About this task | Your answer should be only the lines below from the one with "- Java Persistence API" to the one with "a JPA Project", repeated exactly, ends included.

Given data |
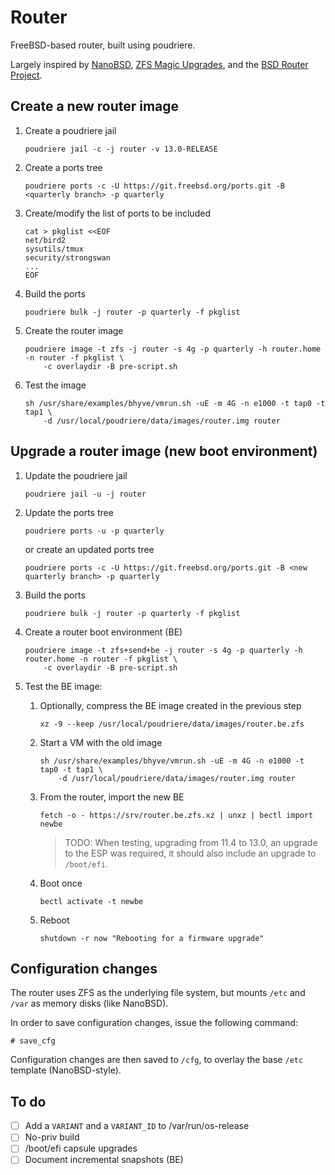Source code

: # Router

FreeBSD-based router, built using poudriere.

Largely inspired by [NanoBSD], [ZFS Magic Upgrades], and the [BSD Router Project].

## Create a new router image

1. Create a poudriere jail

       poudriere jail -c -j router -v 13.0-RELEASE

2. Create a ports tree

       poudriere ports -c -U https://git.freebsd.org/ports.git -B <quarterly branch> -p quarterly

3. Create/modify the list of ports to be included

       cat > pkglist <<EOF
       net/bird2
       sysutils/tmux
       security/strongswan
       ...
       EOF

4. Build the ports

       poudriere bulk -j router -p quarterly -f pkglist

5. Create the router image

       poudriere image -t zfs -j router -s 4g -p quarterly -h router.home -n router -f pkglist \
           -c overlaydir -B pre-script.sh

6. Test the image

       sh /usr/share/examples/bhyve/vmrun.sh -uE -m 4G -n e1000 -t tap0 -t tap1 \
           -d /usr/local/poudriere/data/images/router.img router

## Upgrade a router image (new boot environment)

1. Update the poudriere jail

       poudriere jail -u -j router

2. Update the ports tree

       poudriere ports -u -p quarterly

   or create an updated ports tree

       poudriere ports -c -U https://git.freebsd.org/ports.git -B <new quarterly branch> -p quarterly

4. Build the ports

       poudriere bulk -j router -p quarterly -f pkglist

5. Create a router boot environment (BE)

       poudriere image -t zfs+send+be -j router -s 4g -p quarterly -h router.home -n router -f pkglist \
           -c overlaydir -B pre-script.sh

6. Test the BE image:

   1. Optionally, compress the BE image created in the previous step

          xz -9 --keep /usr/local/poudriere/data/images/router.be.zfs

   2. Start a VM with the old image

          sh /usr/share/examples/bhyve/vmrun.sh -uE -m 4G -n e1000 -t tap0 -t tap1 \
              -d /usr/local/poudriere/data/images/router.img router

   3. From the router, import the new BE

          fetch -o - https://srv/router.be.zfs.xz | unxz | bectl import newbe

      > TODO: When testing, upgrading from 11.4 to 13.0, an upgrade to the ESP was required, it should also include an upgrade to `/boot/efi`.

   4. Boot once

          bectl activate -t newbe

   5. Reboot

          shutdown -r now "Rebooting for a firmware upgrade"

## Configuration changes

The router uses ZFS as the underlying file system, but mounts `/etc` and `/var` as memory disks (like NanoBSD).

In order to save configuration changes, issue the following command:

    # save_cfg

Configuration changes are then saved to `/cfg`, to overlay the base `/etc` template (NanoBSD-style).

## To do

- [ ] Add a `VARIANT` and a `VARIANT_ID` to /var/run/os-release
- [ ] No-priv build
- [ ] /boot/efi capsule upgrades
- [ ] Document incremental snapshots (BE)

[BSD Router Project]: https://bsdrp.net/
[NanoBSD]: https://papers.freebsd.org/2005/phk-nanobsd/
[ZFS Magic Upgrades]: https://papers.freebsd.org/2019/fosdem/jude-zfs_upgrades/
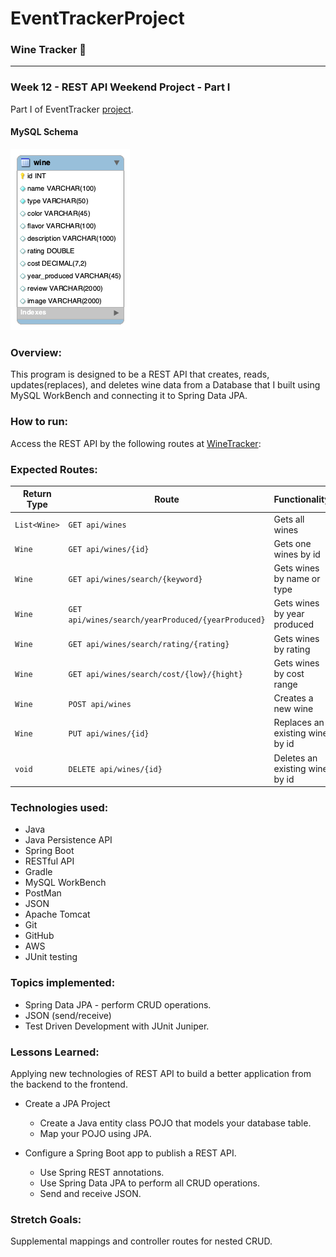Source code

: # EventTrackerProject
### Wine Tracker :wine_glass:
__________________________________________________________
### Week 12 - REST API Weekend Project - Part I
Part I of EventTracker [project](https://github.com/SkillDistillery/SD27/blob/master/rest/EventTracker/README.md).

#### MySQL Schema

![alt text](https://raw.githubusercontent.com/jrentschler-jpg/EventTrackerProject/main/DB/winetrackerdb.png "MySQL Schema")

### Overview:
This program is designed to be a REST API that creates, reads, updates(replaces), and deletes wine data from a Database that I built using MySQL WorkBench and connecting it to Spring Data JPA.

### How to run:
Access the REST API by the following routes at [WineTracker](http://18.220.240.247:8080/WineTracker/api/wines):


### Expected Routes:

| Return Type   | Route                                            | Functionality                  |
|---------------|--------------------------------------------------|--------------------------------|
| `List<Wine>`  |`GET api/wines`                                   | Gets all wines                 |
| `Wine`        |`GET api/wines/{id}`                              | Gets one wines by id           |
| `Wine`        |`GET api/wines/search/{keyword}`                  | Gets wines by name or type     |
| `Wine`        |`GET api/wines/search/yearProduced/{yearProduced}`| Gets wines by year produced    |
| `Wine`        |`GET api/wines/search/rating/{rating}`            | Gets wines by rating           |
| `Wine`        |`GET api/wines/search/cost/{low}/{hight}`         | Gets wines by cost range       |
| `Wine`        |`POST api/wines`                                  | Creates a new wine             |
| `Wine`        |`PUT api/wines/{id}`                              | Replaces an existing wine by id|
| `void`        |`DELETE api/wines/{id}`                           | Deletes an existing wine by id |


### Technologies used:
- Java
- Java Persistence API
- Spring Boot
- RESTful API
- Gradle
- MySQL WorkBench
- PostMan
- JSON
- Apache Tomcat
- Git
- GitHub
- AWS
- JUnit testing


### Topics implemented:
- Spring Data JPA - perform CRUD operations.
- JSON (send/receive)
- Test Driven Development with JUnit Juniper.


### Lessons Learned:
Applying new technologies of REST API to build a better application from the backend to the frontend.

* Create a JPA Project
  * Create a Java entity class POJO that models your database table.
  * Map your POJO using JPA.

* Configure a Spring Boot app to publish a REST API.
  * Use Spring REST annotations.
  * Use Spring Data JPA to perform all CRUD operations.
  * Send and receive JSON.

### Stretch Goals:
Supplemental mappings and controller routes for nested CRUD.
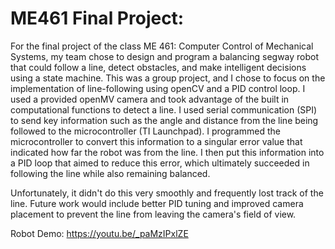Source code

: # ME461 Final Project:

For the final project of the class ME 461: Computer Control of Mechanical Systems, my team chose to design and program a balancing segway robot that could follow a line, detect obstacles, and make intelligent decisions using a state machine. This was a group project, and I chose to focus on the implementation of line-following using openCV and a PID control loop. I used a provided openMV camera and took advantage of the built in computational functions to detect a line. I used serial communication (SPI) to send key information such as the angle and distance from the line being followed to the microcontroller (TI Launchpad). I programmed the microcontroller to convert this information to a singular error value that indicated how far the robot was from the line. I then put this information into a PID loop that aimed to reduce this error, which ultimately succeeded in following the line while also remaining balanced.

Unfortunately, it didn't do this very smoothly and frequently lost track of the line. Future work would include better PID tuning and improved camera placement to prevent the line from leaving the camera's field of view.

Robot Demo: https://youtu.be/_paMzIPxlZE
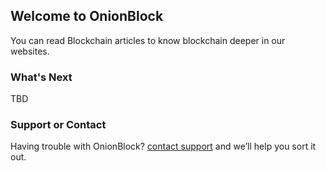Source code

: ## Welcome to OnionBlock

You can read Blockchain articles to know blockchain deeper in our websites.

### What's Next

TBD

### Support or Contact

Having trouble with OnionBlock? [contact support](https://onionblock.xyz) and we’ll help you sort it out.
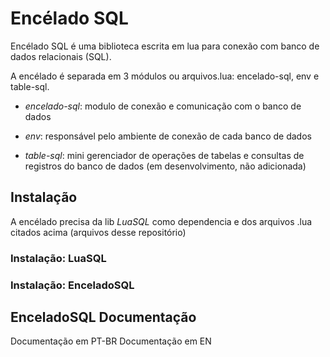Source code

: 
# Encélado SQL

Encélado SQL é uma biblioteca escrita em lua para conexão com banco de dados relacionais (SQL).

A encélado é separada em 3 módulos ou arquivos.lua: encelado-sql, env e table-sql.

* *encelado-sql*: modulo de conexão e comunicação com o banco de dados

* *env*: responsável pelo ambiente de conexão de cada banco de dados

* *table-sql*: mini gerenciador de operações de tabelas e consultas de registros do banco de dados (em desenvolvimento, não adicionada)

## Instalação

A encélado precisa da lib *LuaSQL* como dependencia e dos arquivos .lua citados acima (arquivos desse repositório)

### Instalação: LuaSQL

### Instalação: EnceladoSQL

## EnceladoSQL Documentação

Documentação em PT-BR
Documentação em EN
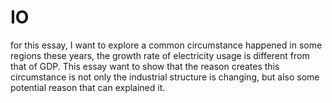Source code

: # IO
for this essay, I want to explore a common circumstance happened in some regions these years, the growth rate of electricity usage is different from that of GDP.
This essay want to show that the reason creates this circumstance is not only the industrial structure is changing, but also some potential reason that can explained it.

Written answer |
- Java Persistence API
- Spring Boot
- RESTful API
- Gradle
- MySQL WorkBench
- PostMan
- JSON
- Apache Tomcat
- Git
- GitHub
- AWS
- JUnit testing


### Topics implemented:
- Spring Data JPA - perform CRUD operations.
- JSON (send/receive)
- Test Driven Development with JUnit Juniper.


### Lessons Learned:
Applying new technologies of REST API to build a better application from the backend to the frontend.

* Create a JPA Project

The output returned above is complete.